Similarly for the bonobo genome, by accessing:

https://genome.ucsc.edu/cgi-bin/hgTracks?db=panPan3

and typing chr10:87683-87727, we obtain:

TAAATAAATGCAGATACTCCTTGTTTAGGAGCAGTACACTCATTA

Function details

Only relevant functions have been documented below. For more details on any function, check the comments in the souce code.
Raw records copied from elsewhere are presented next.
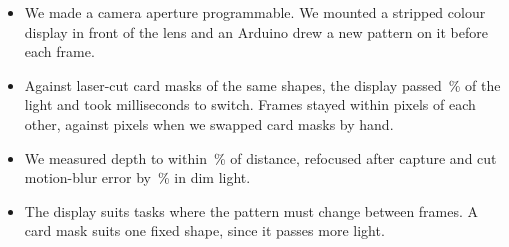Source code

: \begin{itemize}
\item We made a camera aperture programmable. We mounted a stripped colour display in front of the lens and an Arduino drew a new pattern on it before each frame.
\item Against laser-cut card masks of the same shapes, the display passed \,\% of the light and took  milliseconds to switch. Frames stayed within  pixels of each other, against  pixels when we swapped card masks by hand.
\item We measured depth to within \,\% of distance, refocused after capture and cut motion-blur error by \,\% in dim light.
\item The display suits tasks where the pattern must change between frames. A card mask suits one fixed shape, since it passes more light.
\end{itemize}

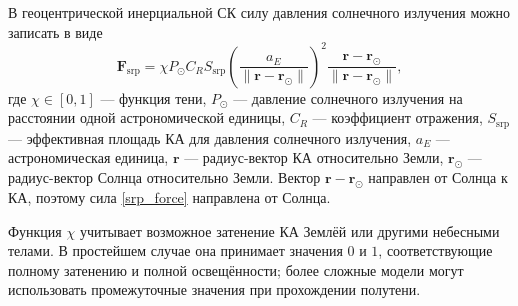 В геоцентрической инерциальной СК силу давления солнечного излучения можно записать в виде
\begin{equation}
    \mathbf F_{\mathrm{srp}}
    =
    \chi
    P_\odot C_R S_{\mathrm{srp}}
    \left(
        \frac{a_E}{\|\mathbf r-\mathbf r_\odot\|}
    \right)^2
    \frac{\mathbf r-\mathbf r_\odot}
    {\|\mathbf r-\mathbf r_\odot\|},
\label{srp_force}
\end{equation}
где $\chi \in [0,1]$ --- функция тени, $P_\odot$ --- давление солнечного излучения на расстоянии одной астрономической единицы, $C_R$ --- коэффициент отражения, $S_{\mathrm{srp}}$ --- эффективная площадь КА для давления солнечного излучения, $a_E$ --- астрономическая единица, $\mathbf r$ --- радиус-вектор КА относительно Земли, $\mathbf r_\odot$ --- радиус-вектор Солнца относительно Земли. Вектор $\mathbf r-\mathbf r_\odot$ направлен от Солнца к КА, поэтому сила \eqref{srp_force} направлена от Солнца.

Функция $\chi$ учитывает возможное затенение КА Землёй или другими небесными телами. В простейшем случае она принимает значения $0$ и $1$, соответствующие полному затенению и полной освещённости; более сложные модели могут использовать промежуточные значения при прохождении полутени.

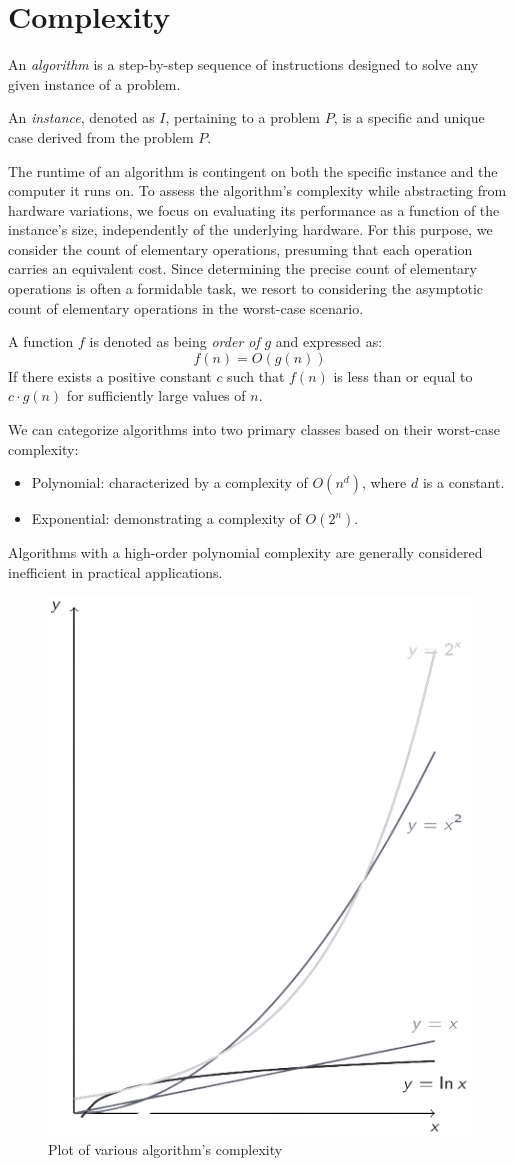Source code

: \section{Complexity}

\begin{definition}
    An \emph{algorithm} is a step-by-step sequence of instructions designed to solve any given instance of a problem.

    An \emph{instance}, denoted as $I$, pertaining to a problem $P$, is a specific and unique case derived from the problem $P$.
\end{definition}

The runtime of an algorithm is contingent on both the specific instance and the computer it runs on. 
To assess the algorithm's complexity while abstracting from hardware variations, we focus on evaluating its performance as a function of the instance's size, independently of the underlying hardware. 
For this purpose, we consider the count of elementary operations, presuming that each operation carries an equivalent cost. 
Since determining the precise count of elementary operations is often a formidable task, we resort to considering the asymptotic count of elementary operations in the worst-case scenario.
\begin{definition}
    A function $f$ is denoted as being \emph{order of} $g$ and expressed as:
    \[f(n)=O(g(n))\]
    If there exists a positive constant $c$ such that $f(n)$ is less than or equal to $c \cdot g(n)$ for sufficiently large values of $n$.
\end{definition}
We can categorize algorithms into two primary classes based on their worst-case complexity:
\begin{itemize}
    \item Polynomial: characterized by a complexity of $O(n^d)$, where $d$ is a constant.
    \item Exponential: demonstrating a complexity of $O(2^n)$. 
\end{itemize}
Algorithms with a high-order polynomial complexity are generally considered inefficient in practical applications.
\begin{figure}[H]
    \centering
    \includegraphics[width=0.25\linewidth]{images/complexity.png}
    \caption{Plot of various algorithm's complexity}
\end{figure}
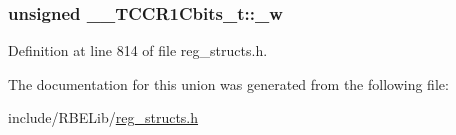 \hypertarget{union_____t_c_c_r1_cbits__t_a18051e4f4d67e6d511d1e176f80a8b54}{
\subsubsection[{\+\_\+w}]{\setlength{\rightskip}{0pt plus 5cm}unsigned \+\_\+\+\_\+\+T\+C\+C\+R1\+Cbits\+\_\+t\+::\+\_\+w}}\label{union_____t_c_c_r1_cbits__t_a18051e4f4d67e6d511d1e176f80a8b54}


Definition at line 814 of file reg\+\_\+structs.\+h.



The documentation for this union was generated from the following file\+:\begin{DoxyCompactItemize}
\item 
include/\+R\+B\+E\+Lib/\hyperlink{reg__structs_8h}{reg\+\_\+structs.\+h}\end{DoxyCompactItemize}
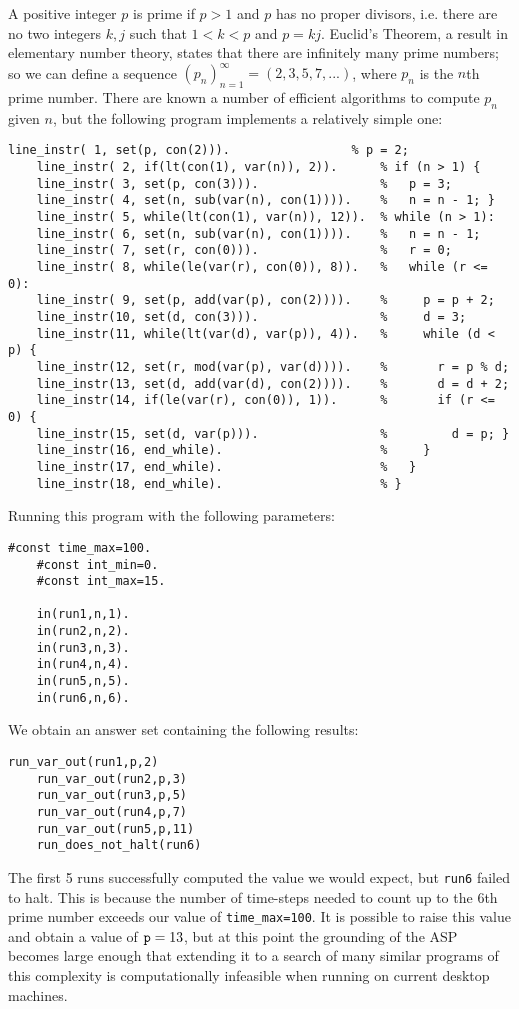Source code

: \documentclass[a4paper,twoside,notitlepage]{report}
\begin{document}
A positive integer $p$ is prime if $p>1$ and $p$ has no proper divisors, 
i.e. there are no two integers $k,j$ such that $1<k<p$ and $p=kj$. 
Euclid's Theorem, a result in elementary number theory, states that there 
are infinitely many prime numbers; so we can define a sequence 
$(p_n)_{n=1}^\infty=(2, 3, 5, 7, ...)$, where $p_n$ is the $n$th prime 
number. There are known a number of efficient algorithms to compute $p_n$ 
given $n$, but the following program implements a relatively simple one:
\begin{Verbatim}[samepage=true]
    line_instr( 1, set(p, con(2))).                 % p = 2;
    line_instr( 2, if(lt(con(1), var(n)), 2)).      % if (n > 1) {
    line_instr( 3, set(p, con(3))).                 %   p = 3;
    line_instr( 4, set(n, sub(var(n), con(1)))).    %   n = n - 1; }
    line_instr( 5, while(lt(con(1), var(n)), 12)).  % while (n > 1):
    line_instr( 6, set(n, sub(var(n), con(1)))).    %   n = n - 1;
    line_instr( 7, set(r, con(0))).                 %   r = 0;
    line_instr( 8, while(le(var(r), con(0)), 8)).   %   while (r <= 0):
    line_instr( 9, set(p, add(var(p), con(2)))).    %     p = p + 2;
    line_instr(10, set(d, con(3))).                 %     d = 3;
    line_instr(11, while(lt(var(d), var(p)), 4)).   %     while (d < p) {
    line_instr(12, set(r, mod(var(p), var(d)))).    %       r = p % d;
    line_instr(13, set(d, add(var(d), con(2)))).    %       d = d + 2;
    line_instr(14, if(le(var(r), con(0)), 1)).      %       if (r <= 0) {
    line_instr(15, set(d, var(p))).                 %         d = p; }
    line_instr(16, end_while).                      %     }
    line_instr(17, end_while).                      %   }
    line_instr(18, end_while).                      % }
\end{Verbatim}

Running this program with the following parameters:
\begin{Verbatim}[samepage=true]
    #const time_max=100.
    #const int_min=0.
    #const int_max=15.
    
    in(run1,n,1).
    in(run2,n,2).
    in(run3,n,3).
    in(run4,n,4).
    in(run5,n,5).
    in(run6,n,6).
\end{Verbatim}
We obtain an answer set containing the following results:
\begin{Verbatim}[samepage=true]
    run_var_out(run1,p,2)
    run_var_out(run2,p,3)
    run_var_out(run3,p,5)
    run_var_out(run4,p,7)
    run_var_out(run5,p,11)
    run_does_not_halt(run6)
\end{Verbatim}
The first 5 runs successfully computed the value we would expect, but 
\verb|run6| failed to halt. This is because the number of time-steps 
needed to count up to the 6th prime number exceeds our value of 
\verb|time_max=100|. It is possible to raise this value and obtain a value 
of $\verb|p|=13$, but at this point the grounding of the ASP becomes large 
enough that extending it to a search of many similar programs of this 
complexity is computationally infeasible when running on current desktop 
machines.
\end{document}
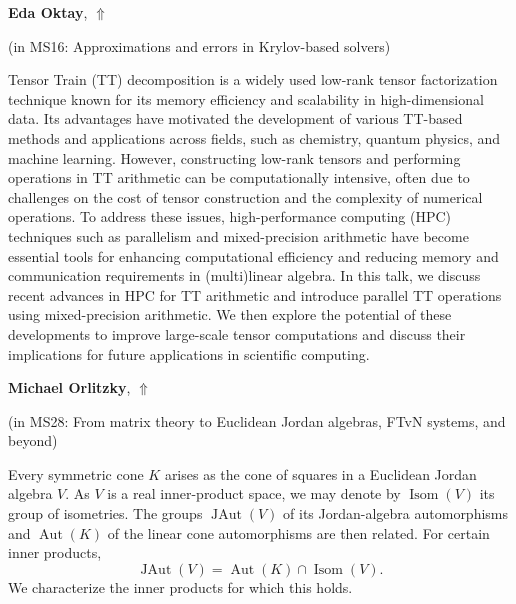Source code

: \documentclass[ILAS2025-program.tex]{subfiles}
\begin{document}
\hypertarget{down0343}{}\begin{ilasabstract}
    
\textbf{Eda Oktay},  \hfill \hyperlink{up0343}{$\Uparrow$}
    
    
(in {\color{mstitle}MS16: Approximations and errors in Krylov-based solvers})
        
\mtskip
    Tensor Train (TT) decomposition is a widely used low-rank tensor factorization technique known for its memory efficiency and scalability in high-dimensional data. Its advantages have motivated the development of various TT-based methods and applications across fields, such as chemistry, quantum physics, and machine learning. However, constructing low-rank tensors and performing operations in TT arithmetic can be computationally intensive, often due to challenges on the cost of tensor construction and the complexity of numerical operations. To address these issues, high-performance computing (HPC) techniques such as parallelism and mixed-precision arithmetic have become essential tools for enhancing computational efficiency and reducing memory and communication requirements in (multi)linear algebra. In this talk, we discuss recent advances in HPC for TT arithmetic and introduce parallel TT operations using mixed-precision arithmetic. We then explore the potential of these developments to improve large-scale tensor computations and discuss their implications for future applications in scientific computing.
\end{ilasabstract}
    

\hypertarget{down0385}{}\begin{ilasabstract}
    
\textbf{Michael Orlitzky},  \hfill \hyperlink{up0385}{$\Uparrow$}
    
    
(in {\color{mstitle}MS28: From matrix theory to Euclidean Jordan algebras, FTvN systems, and beyond})
        
\mtskip
    Every symmetric cone $K$ arises as the cone of squares in a Euclidean
Jordan algebra $V$. As $V$ is a real inner-product space, we may
denote by $\operatorname{Isom}\left(V\right)$ its group of
isometries. The groups $\operatorname{JAut}\left(V\right)$ of its
Jordan-algebra automorphisms and $\operatorname{Aut}\left(K\right)$
of the linear cone automorphisms are then related. For certain inner
products,
%
\begin{equation*}
  \operatorname{JAut}\left(V\right)
  =
  \operatorname{Aut}\left(K\right)
  \cap
  \operatorname{Isom}\left(V\right).
\end{equation*}
%
We characterize the inner products for which this holds.

\end{ilasabstract}
    
\end{document}
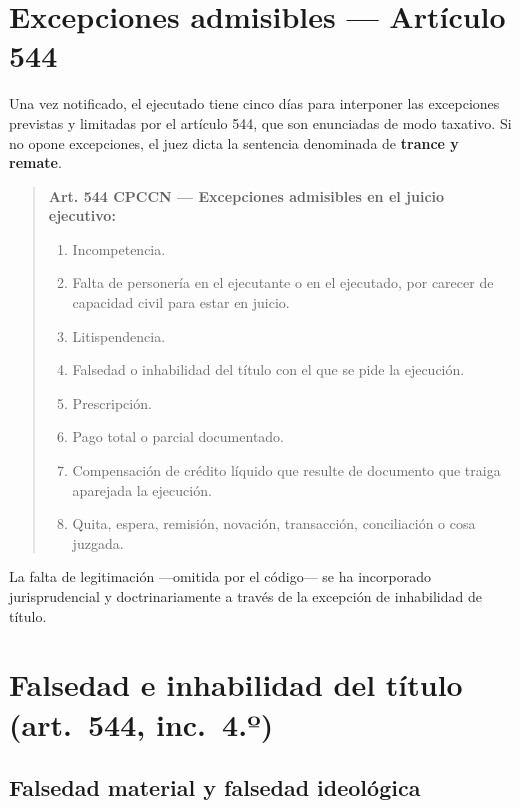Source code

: \documentclass[12pt,oneside]{book}
\begin{document}
\section{Excepciones admisibles --- Artículo 544}

Una vez notificado, el ejecutado tiene cinco días para interponer las excepciones previstas y limitadas por el artículo 544, que son enunciadas de modo taxativo. Si no opone excepciones, el juez dicta la sentencia denominada de \textbf{trance y remate}.

\begin{quote}
\textbf{Art. 544 CPCCN --- Excepciones admisibles en el juicio ejecutivo:}
\begin{enumerate}[label=\arabic*.º),leftmargin=2.2em]
    \item Incompetencia.
    \item Falta de personería en el ejecutante o en el ejecutado, por carecer de capacidad civil para estar en juicio.
    \item Litispendencia.
    \item Falsedad o inhabilidad del título con el que se pide la ejecución.
    \item Prescripción.
    \item Pago total o parcial documentado.
    \item Compensación de crédito líquido que resulte de documento que traiga aparejada la ejecución.
    \item Quita, espera, remisión, novación, transacción, conciliación o cosa juzgada.
\end{enumerate}
\end{quote}

\begin{note}
La falta de legitimación ---omitida por el código--- se ha incorporado jurisprudencial y doctrinariamente a través de la excepción de inhabilidad de título.
\end{note}

\section{Falsedad e inhabilidad del título (art.~544, inc.~4.º)}

\subsection{Falsedad material y falsedad ideológica}
\end{document}
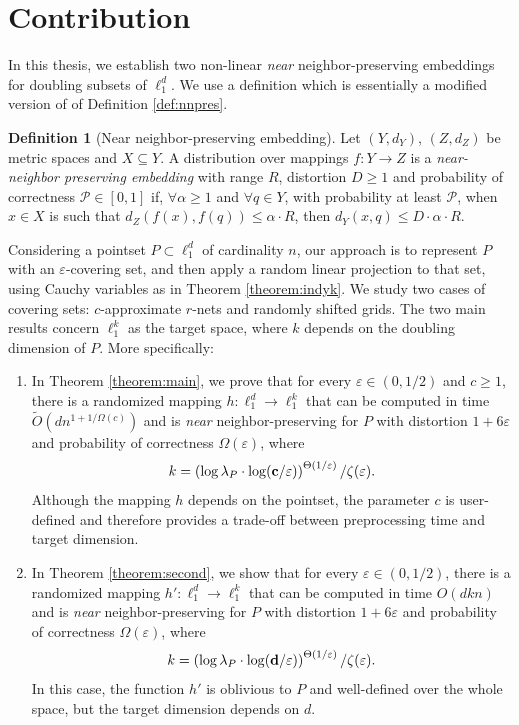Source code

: \documentclass[10pt,a4paper,twoside]{book}
\newcommand{\mbf}[1]{\mbox{\boldmath$\rm{#1}$}}
\newcommand{\eps}{\varepsilon}
\theoremstyle{definition}
\newtheorem{definition}{Definition}[chapter]
\theoremstyle{remark}
\begin{document}
\section{Contribution}
In this thesis, we establish two non-linear \textit{near} neighbor-preserving embeddings for doubling subsets of $\ell_1^d$. We use a definition which is essentially a modified version of of Definition \ref{def:nnpres}.

\begin{definition}[Near neighbor-preserving embedding]  \label{Dnnpres}
Let $(Y,d_Y)$, $(Z,d_Z)$ be metric spaces and $X \subseteq Y$.
A distribution over mappings $f:Y \rightarrow Z$ is
a {\em near-neighbor preserving embedding} with range $R$, distortion $D \geq 1$
and probability of correctness $\mathcal{P} \in [0,1]$ if,
$\forall \alpha \geq 1$ and $\forall q\in Y$, with probability at least $\mathcal{P}$, 
when $x\in X$ is such that $d_Z(f(x),f(q))\leq \alpha \cdot R$, then $d_Y(x,q)\leq D \cdot \alpha \cdot R$.
\end{definition}

Considering a pointset $P \subset \ell_1^d$ of cardinality $n$, our approach is to represent $P$ with an $\eps$-covering set, and then apply a random linear projection to that set, using Cauchy variables as in Theorem \ref{theorem:indyk}. We study two cases of covering sets: $c$-approximate $r$-nets and randomly shifted grids. The two main results concern $\ell_1^k$ as the target space, where $k$ depends on the doubling dimension of $P$. More specifically:

\begin{enumerate}
    \item In Theorem \ref{theorem:main}, we prove that for every $\eps \in (0,1/2)$ and $c \geq 1$, there is a randomized mapping $h: \ell_1^d \rightarrow \ell_1^k$ that can be computed in time $\tilde{O}(dn^{1+1/ \Omega(c)})$ and is \textit{near} neighbor-preserving for $P$ with distortion $1{+}6\eps$ and probability of correctness $\Omega(\eps)$, where
    \[ k = \left( \log{\lambda_P} \cdot \log(\mbf{c} / \eps) \right)^{\Theta(1/\eps)} / \zeta(\eps). \]
    Although the mapping $h$ depends on the pointset, the parameter $c$ is user-defined and therefore provides a trade-off between preprocessing time and target dimension.
    
    \item In Theorem \ref{theorem:second}, we show that for every $\eps \in (0,1/2)$, there is a randomized mapping $h': \ell_1^d \rightarrow \ell_1^k$ that can be computed in time $O(dkn)$ and is \textit{near} neighbor-preserving for $P$ with distortion $1{+}6 \eps$ and probability of correctness $\Omega(\eps)$, where
    \[ k = \left( \log{\lambda_P} \cdot \log(\mbf{d} / \eps) \right)^{\Theta(1/\eps)} / \zeta(\eps).  \]
    In this case, the function $h'$ is oblivious to $P$ and well-defined over the whole space, but the target dimension depends on $d$.
\end{enumerate}
\end{document}
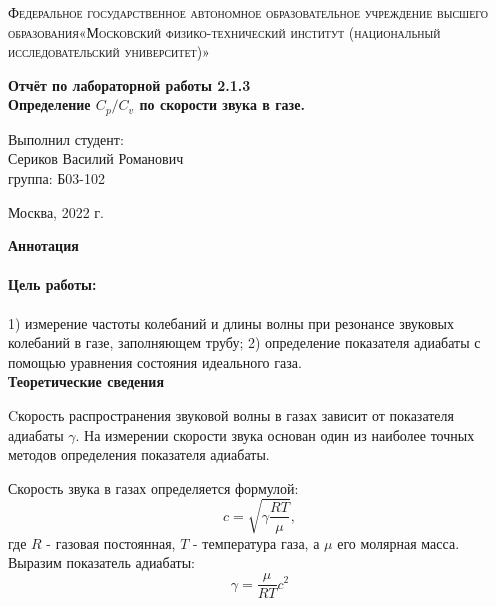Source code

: \documentclass[a4paper, 12pt]{article}%
\begin{document}
	\begin{titlepage}
		\begin{center}
			\textsc{Федеральное государственное автономное образовательное учреждение высшего образования«Московский физико-технический институт (национальный исследовательский университет)»\\[5mm]
			}
			
			\vfill
			
			\textbf{Отчёт по лабораторной работы 2.1.3\\[3mm]
				Определение $C_p / C_v $ по скорости звука в газе.
				\\[50mm]
			}
			
		\end{center}
		
		\hfill
		\begin{minipage}{.5\textwidth}
			Выполнил студент:\\[2mm]
			Сериков Василий Романович\\[2mm]
			группа: Б03-102\\[5mm]
			
		\end{minipage}
		\vfill
		\begin{center}
			Москва, 2022 г.
		\end{center}
		
	\end{titlepage}
	
	\newpage
	
	\textbf{Аннотация}
	
	
	\paragraph{Цель работы:} 1) измерение частоты колебаний и длины волны при резонансе звуковых колебаний в газе, заполняющем трубу; 2) определение показателя адиабаты с помощью уравнения состояния идеального газа.
	\\
	
	\textbf{Теоретические сведения}
	
Cкорость распространения звуковой волны в газах зависит от показателя адиабаты $\gamma$. На измерении скорости звука основан один из наиболее  точных методов определения показателя  адиабаты.

Скорость звука в газах определяется формулой:
$$c=\sqrt{\gamma\frac{RT}{\mu}},$$
где $R$ - газовая постоянная, $T$ - температура газа, а $\mu$ его молярная масса. Выразим показатель адиабаты:
$$\gamma=\frac{\mu}{RT} c^2$$
\end{document}
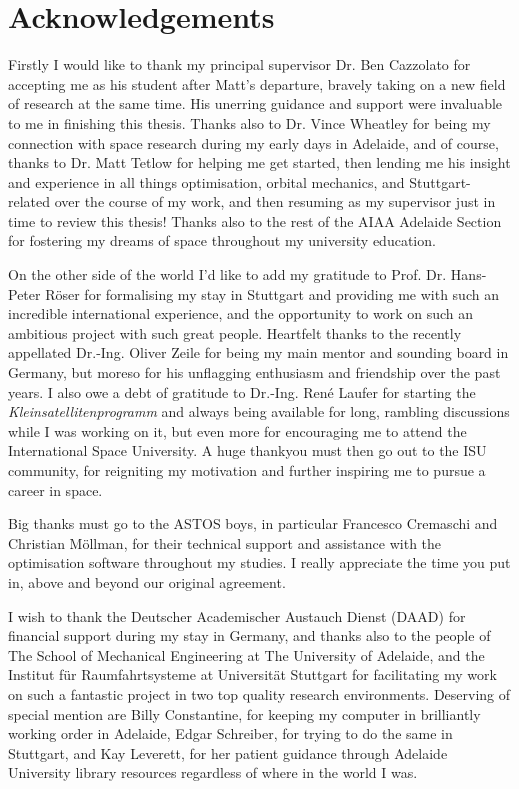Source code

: \chapter*{Acknowledgements}

Firstly I would like to thank my principal supervisor Dr. Ben Cazzolato for accepting me as his student after Matt's departure, bravely taking on a new field of research at the same time. His unerring guidance and support were invaluable to me in finishing this thesis. Thanks also to Dr. Vince Wheatley for being my connection with space research during my early days in Adelaide, and of course, thanks to Dr. Matt Tetlow for helping me get started, then lending me his insight and experience in all things optimisation, orbital mechanics, and Stuttgart-related over the course of my work, and then resuming as my supervisor just in time to review this thesis! Thanks also to the rest of the AIAA Adelaide Section for fostering my dreams of space throughout my university education.

On the other side of the world I'd like to add my gratitude to Prof. Dr. Hans-Peter R\"{o}ser for formalising my stay in Stuttgart and providing me with such an incredible international experience, and the opportunity to work on such an ambitious project with such great people. Heartfelt thanks to the recently appellated Dr.-Ing. Oliver Zeile for being my main mentor and sounding board in Germany, but moreso for his unflagging enthusiasm and friendship over the past years. I also owe a debt of gratitude to Dr.-Ing. Ren\'{e} Laufer for starting the \emph{Kleinsatellitenprogramm} and always being available for long, rambling discussions while I was working on it, but even more for encouraging me to attend the International Space University. A huge thankyou must then go out to the ISU community, for reigniting my motivation and further inspiring me to pursue a career in space.

Big thanks must go to the ASTOS boys, in particular Francesco Cremaschi and Christian M\"{o}llman, for their technical support and assistance with the optimisation software throughout my studies. I really appreciate the time you put in, above and beyond our original agreement.

I wish to thank the Deutscher Academischer Austauch Dienst (DAAD) for financial support during my stay in Germany, and thanks also to the people of The School of Mechanical Engineering at The University of Adelaide, and the Institut f\"{u}r Raumfahrtsysteme at Universit\"{a}t Stuttgart for facilitating my work on such a fantastic project in two top quality research environments. Deserving of special mention are Billy Constantine, for keeping my computer in brilliantly working order in Adelaide, Edgar Schreiber, for trying to do the same in Stuttgart, and Kay Leverett, for her patient guidance through Adelaide University library resources regardless of where in the world I was.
class 1_extractPCS.PcsSingleCheck(desc, cntUB, pcsSingleCheckFunc)

Bases: object

This class makes sure that PCSs are being correctly processed. For every new PCS, it determines whether the PCS is a good candidate to be checked into details. Good candidates are long PCSs, PCSs in the reverse strand of one of the genomes, among others. It keeps a history of how many PCSs have been checked so far.

Parameters:
  • desc (str) – Brief description of which type of check is being performed.

  • cntUB (int) – Maximum number of PCSs that will be checked in details.

  • pcsSingleCheckFunc (function) – Function that receives a named tuple PCS and returns True (PCS should be checked) or False.

checkPCS(pcs)
print()
reset()
1_extractPCS.checkPCSrevQ(pcs)
1_extractPCS.checkPCSrevT(pcs)
1_extractPCS.checkPCSsize(pcs)
1_extractPCS.checkSpecies(dataset, ucscName)
1_extractPCS.computePCScoords(begAbs, posRel, isRevComp, sizePCS, sizeMis)
1_extractPCS.computePos(strand, size, start, end)
1_extractPCS.initializePCSchecks(cntUB=100, prefixTarget='tar', prefixQuery='qry')
1_extractPCS.isCompatible(pos, pos_lst)

Check if a sequence is compatible (non-intersecting) to a list of sequences.

1_extractPCS.performPCSchecks(pcs, checks)
1_extractPCS.readChains(chainsFilename)

This function parses the chains from a chain file (check the UCSC website for more information on the format).

1_extractPCS.readDNA(dirFASTA, prefix, chrName, strand, posBeg, posEnd, debug=False)

This function reads a DNA segment in a FASTA file.

1_extractPCS.reverseComplement(seq)

This function returns a reverse complement of a DNA.